Is it alive? Is the memory utilization okay? I don’t have any idea about your extension, so this is first principles…
I don’t offhand remember how osquery handles poorly performing extensions. Crashing is likely different than hanging.
m
if this is Windows, we just recently fixed a problem with extension loading https://github.com/osquery/osquery/issues/7324
h
It's Linux, but will comb through some ones that are erring today, through the process table, and will see if I can distinguish bad from good using that. Thanks, both.
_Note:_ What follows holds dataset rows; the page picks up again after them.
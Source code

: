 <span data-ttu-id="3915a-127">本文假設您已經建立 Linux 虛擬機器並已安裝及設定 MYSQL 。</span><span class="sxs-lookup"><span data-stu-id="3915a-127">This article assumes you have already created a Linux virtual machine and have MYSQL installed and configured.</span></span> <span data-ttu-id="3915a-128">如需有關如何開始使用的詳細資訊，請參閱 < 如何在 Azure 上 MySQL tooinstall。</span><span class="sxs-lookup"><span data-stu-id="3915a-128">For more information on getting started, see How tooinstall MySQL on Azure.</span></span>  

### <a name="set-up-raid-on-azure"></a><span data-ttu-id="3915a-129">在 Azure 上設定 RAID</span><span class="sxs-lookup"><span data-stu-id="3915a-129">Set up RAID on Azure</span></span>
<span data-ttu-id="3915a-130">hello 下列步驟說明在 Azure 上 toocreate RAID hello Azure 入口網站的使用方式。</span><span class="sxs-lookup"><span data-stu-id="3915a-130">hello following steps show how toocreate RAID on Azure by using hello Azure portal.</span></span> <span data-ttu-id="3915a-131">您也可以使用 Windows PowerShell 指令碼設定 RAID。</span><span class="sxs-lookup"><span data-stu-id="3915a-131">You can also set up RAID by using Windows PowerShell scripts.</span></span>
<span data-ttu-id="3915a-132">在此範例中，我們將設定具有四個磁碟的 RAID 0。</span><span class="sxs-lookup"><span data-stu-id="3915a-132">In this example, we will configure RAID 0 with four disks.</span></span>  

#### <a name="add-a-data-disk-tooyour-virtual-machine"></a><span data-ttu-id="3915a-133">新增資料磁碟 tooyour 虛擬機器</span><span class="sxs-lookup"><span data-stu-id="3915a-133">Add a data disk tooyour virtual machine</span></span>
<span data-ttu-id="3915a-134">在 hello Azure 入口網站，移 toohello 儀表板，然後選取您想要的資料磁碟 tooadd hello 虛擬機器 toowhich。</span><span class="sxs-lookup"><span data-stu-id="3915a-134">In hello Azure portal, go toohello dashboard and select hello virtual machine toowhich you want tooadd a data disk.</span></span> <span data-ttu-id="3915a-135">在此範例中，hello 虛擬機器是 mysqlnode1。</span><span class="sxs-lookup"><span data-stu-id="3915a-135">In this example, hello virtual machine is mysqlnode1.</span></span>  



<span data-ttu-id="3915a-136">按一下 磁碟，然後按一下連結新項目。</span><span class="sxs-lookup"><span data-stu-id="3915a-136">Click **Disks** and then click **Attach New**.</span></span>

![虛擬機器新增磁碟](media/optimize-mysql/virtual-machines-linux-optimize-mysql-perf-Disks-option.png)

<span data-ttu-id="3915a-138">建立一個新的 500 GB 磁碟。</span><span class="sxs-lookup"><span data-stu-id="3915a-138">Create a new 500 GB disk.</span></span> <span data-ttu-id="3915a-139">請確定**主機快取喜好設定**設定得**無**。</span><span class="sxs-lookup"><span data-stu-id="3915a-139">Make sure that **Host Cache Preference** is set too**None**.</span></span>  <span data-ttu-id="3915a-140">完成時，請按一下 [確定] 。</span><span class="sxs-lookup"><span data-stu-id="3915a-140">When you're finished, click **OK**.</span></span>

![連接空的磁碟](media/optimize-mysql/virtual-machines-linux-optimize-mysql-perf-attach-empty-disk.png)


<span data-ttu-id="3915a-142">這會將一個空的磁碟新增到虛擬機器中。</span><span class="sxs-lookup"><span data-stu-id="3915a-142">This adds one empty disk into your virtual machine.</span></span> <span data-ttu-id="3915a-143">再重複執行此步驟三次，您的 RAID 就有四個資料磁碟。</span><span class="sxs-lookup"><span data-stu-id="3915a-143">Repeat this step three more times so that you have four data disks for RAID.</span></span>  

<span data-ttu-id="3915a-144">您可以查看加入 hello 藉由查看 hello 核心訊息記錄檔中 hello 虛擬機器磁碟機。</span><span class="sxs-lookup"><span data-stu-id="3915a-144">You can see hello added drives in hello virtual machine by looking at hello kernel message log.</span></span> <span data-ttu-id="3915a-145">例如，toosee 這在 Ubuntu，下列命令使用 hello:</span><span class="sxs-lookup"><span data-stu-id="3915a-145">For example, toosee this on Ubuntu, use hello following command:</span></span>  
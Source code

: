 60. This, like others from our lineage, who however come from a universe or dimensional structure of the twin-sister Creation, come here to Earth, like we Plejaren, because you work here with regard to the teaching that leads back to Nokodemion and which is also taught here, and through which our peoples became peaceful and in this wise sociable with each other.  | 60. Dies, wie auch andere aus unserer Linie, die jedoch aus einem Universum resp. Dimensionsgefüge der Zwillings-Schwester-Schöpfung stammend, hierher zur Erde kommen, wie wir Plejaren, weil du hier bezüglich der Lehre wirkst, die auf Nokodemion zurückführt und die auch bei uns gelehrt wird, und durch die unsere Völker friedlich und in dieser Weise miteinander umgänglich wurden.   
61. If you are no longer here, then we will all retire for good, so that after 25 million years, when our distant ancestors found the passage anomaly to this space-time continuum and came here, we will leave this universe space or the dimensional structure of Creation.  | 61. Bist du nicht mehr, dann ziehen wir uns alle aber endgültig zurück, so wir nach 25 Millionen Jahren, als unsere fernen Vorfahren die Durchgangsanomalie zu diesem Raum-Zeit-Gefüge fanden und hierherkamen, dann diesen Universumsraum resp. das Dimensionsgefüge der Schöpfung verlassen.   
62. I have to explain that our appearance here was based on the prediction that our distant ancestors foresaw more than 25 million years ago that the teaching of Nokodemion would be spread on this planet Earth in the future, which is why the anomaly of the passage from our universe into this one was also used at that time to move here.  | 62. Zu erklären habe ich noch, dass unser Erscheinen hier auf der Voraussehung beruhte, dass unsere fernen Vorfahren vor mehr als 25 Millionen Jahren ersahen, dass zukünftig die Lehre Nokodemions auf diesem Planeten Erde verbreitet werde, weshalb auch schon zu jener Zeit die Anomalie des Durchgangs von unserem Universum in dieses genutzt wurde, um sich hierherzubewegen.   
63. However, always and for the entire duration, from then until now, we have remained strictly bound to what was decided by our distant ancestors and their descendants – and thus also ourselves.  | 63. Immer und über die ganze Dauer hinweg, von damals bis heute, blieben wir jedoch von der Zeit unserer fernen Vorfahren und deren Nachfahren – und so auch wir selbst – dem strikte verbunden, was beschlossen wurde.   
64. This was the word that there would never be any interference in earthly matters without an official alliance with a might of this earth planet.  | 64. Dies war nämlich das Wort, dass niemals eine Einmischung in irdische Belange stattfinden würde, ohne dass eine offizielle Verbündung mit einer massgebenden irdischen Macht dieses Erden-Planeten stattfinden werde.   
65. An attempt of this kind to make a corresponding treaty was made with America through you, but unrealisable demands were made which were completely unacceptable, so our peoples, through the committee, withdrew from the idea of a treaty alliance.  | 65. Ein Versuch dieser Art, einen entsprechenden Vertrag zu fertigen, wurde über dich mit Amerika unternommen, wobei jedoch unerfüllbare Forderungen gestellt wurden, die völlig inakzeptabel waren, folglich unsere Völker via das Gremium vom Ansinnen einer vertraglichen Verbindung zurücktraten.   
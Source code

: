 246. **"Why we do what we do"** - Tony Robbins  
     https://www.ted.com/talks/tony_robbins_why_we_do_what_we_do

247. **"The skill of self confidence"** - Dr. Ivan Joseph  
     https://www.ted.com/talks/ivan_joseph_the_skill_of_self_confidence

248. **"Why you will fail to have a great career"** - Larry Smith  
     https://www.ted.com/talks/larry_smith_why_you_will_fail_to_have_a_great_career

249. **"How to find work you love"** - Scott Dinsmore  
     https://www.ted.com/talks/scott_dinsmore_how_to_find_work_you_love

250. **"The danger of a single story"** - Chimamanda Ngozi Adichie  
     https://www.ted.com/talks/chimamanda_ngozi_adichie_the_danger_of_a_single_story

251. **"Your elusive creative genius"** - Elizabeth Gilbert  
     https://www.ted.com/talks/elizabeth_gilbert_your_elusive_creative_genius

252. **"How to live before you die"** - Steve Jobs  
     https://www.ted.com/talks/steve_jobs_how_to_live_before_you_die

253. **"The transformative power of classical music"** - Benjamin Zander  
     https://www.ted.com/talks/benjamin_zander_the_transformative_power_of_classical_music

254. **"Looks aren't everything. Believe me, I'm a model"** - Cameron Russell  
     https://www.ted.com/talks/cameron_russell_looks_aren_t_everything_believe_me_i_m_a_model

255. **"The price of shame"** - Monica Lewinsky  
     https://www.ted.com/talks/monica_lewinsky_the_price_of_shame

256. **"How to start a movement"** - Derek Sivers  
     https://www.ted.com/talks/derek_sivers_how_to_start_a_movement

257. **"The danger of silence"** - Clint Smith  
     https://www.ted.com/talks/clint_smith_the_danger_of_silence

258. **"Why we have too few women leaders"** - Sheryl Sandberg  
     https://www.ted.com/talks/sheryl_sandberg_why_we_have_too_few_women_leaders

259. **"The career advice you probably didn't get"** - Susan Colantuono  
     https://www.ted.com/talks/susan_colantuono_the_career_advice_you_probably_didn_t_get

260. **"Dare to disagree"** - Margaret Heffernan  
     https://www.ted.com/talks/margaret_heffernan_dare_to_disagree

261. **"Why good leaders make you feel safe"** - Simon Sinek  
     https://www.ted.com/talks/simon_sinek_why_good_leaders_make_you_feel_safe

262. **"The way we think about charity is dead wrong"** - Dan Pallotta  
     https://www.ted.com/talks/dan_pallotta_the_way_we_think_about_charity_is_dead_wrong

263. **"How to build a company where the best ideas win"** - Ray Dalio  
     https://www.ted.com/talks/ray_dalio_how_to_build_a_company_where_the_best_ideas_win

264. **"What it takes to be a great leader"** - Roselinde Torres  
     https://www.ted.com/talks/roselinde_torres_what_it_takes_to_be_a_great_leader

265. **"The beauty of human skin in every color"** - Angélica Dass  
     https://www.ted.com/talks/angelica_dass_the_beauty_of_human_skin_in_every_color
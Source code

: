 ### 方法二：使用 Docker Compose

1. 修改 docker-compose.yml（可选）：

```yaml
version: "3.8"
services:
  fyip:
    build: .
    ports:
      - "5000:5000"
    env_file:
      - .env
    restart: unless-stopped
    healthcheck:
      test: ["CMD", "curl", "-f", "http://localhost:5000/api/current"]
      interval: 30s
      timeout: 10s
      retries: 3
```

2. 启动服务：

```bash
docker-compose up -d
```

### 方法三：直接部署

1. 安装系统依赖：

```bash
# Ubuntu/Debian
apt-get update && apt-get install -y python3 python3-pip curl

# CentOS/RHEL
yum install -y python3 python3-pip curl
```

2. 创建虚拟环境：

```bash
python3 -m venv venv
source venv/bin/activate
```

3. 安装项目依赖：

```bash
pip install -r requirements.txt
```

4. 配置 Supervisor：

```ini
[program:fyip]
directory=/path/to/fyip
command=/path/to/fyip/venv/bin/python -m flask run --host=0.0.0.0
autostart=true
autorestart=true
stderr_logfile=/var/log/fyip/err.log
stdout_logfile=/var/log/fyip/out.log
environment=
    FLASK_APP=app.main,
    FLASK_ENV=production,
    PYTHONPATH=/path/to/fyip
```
@seph, I think we're experiencing a bug without how osquery recovers from watchdog errors when there are multiple extensions.
I think we're experiencing a bug in extensions-handling that's brought on by a watchdog action. Again, we have three extensions we've developed, each being a python-based extension through Swift. ORDERED CHRONOLOGICALLY:
Copy code
/opt/osquery/bin/osqueryd --flagfile /etc/osquery/osquery.flags --config_path /etc/osquery/osquery.conf
 \_ /opt/osquery/bin/osqueryd
 \_ .../bin/python3.8 /usr/lib/osquery/extension1.ext --socket /var/osquery/osquery.em --timeout 3 --interval 3
 \_ .../bin/python3.8 /usr/lib/osquery/extension2.ext --socket /var/osquery/osquery.em --timeout 3 --interval 3
 \_ .../bin/python3.8 /usr/lib/osquery/extension3.ext --socket /var/osquery/osquery.em --timeout 3 --interval 3
This how the processes look when freshly started (to 'ps auxwf'), when all the extensions are performant. When some query (not an extension) hits a watchdog in our environment, the child process (line 2 above) must die and get restarted. In our setup, it's not restarting all the extension processes, and ends up looking like this: ORDERED CHRONOLOGICALLY:
Copy code
/opt/osquery/bin/osqueryd --flagfile /etc/osquery/osquery.flags --config_path /etc/osquery/osquery.conf
 \_ .../bin/python3.8 /usr/lib/osquery/extension1.ext --socket /var/osquery/osquery.em --timeout 3 --interval 3
 \_ .../bin/python3.8 /usr/lib/osquery/extension2.ext --socket /var/osquery/osquery.em --timeout 3 --interval 3
 \_ /opt/osquery/bin/osqueryd
 \_ .../bin/python3.8 /usr/lib/osquery/extension3.ext --socket /var/osquery/osquery.em --timeout 3 --interval 3
At this point, extension 3 works and start time matches the child daemon above it, but extensions 1 & 2 still have timing from the parent process above them. So in a watchdog situation, it'd appear something's hasn't managed to iterate through the extensions and restart them all. If I look up the pid of the erring extensions immediately above, and kill one of them, something restarts it immediately, and it resumes working.
Ah, we're running Thrift 0.13.0, and we're going to try on a box upgrading to Thrift 0.15.0; we'll know Monday I suppose
m
We're working on updating Thrift within osquery too. https://github.com/osquery/osquery/pull/7330/commits/ad4a128fb0eaaf811f80e2ee6a6243454da0ec2d Maybe you can build osquery from this branch to test if it resolves the issue you're seeing?
Or one of us can provide a test build from that branch.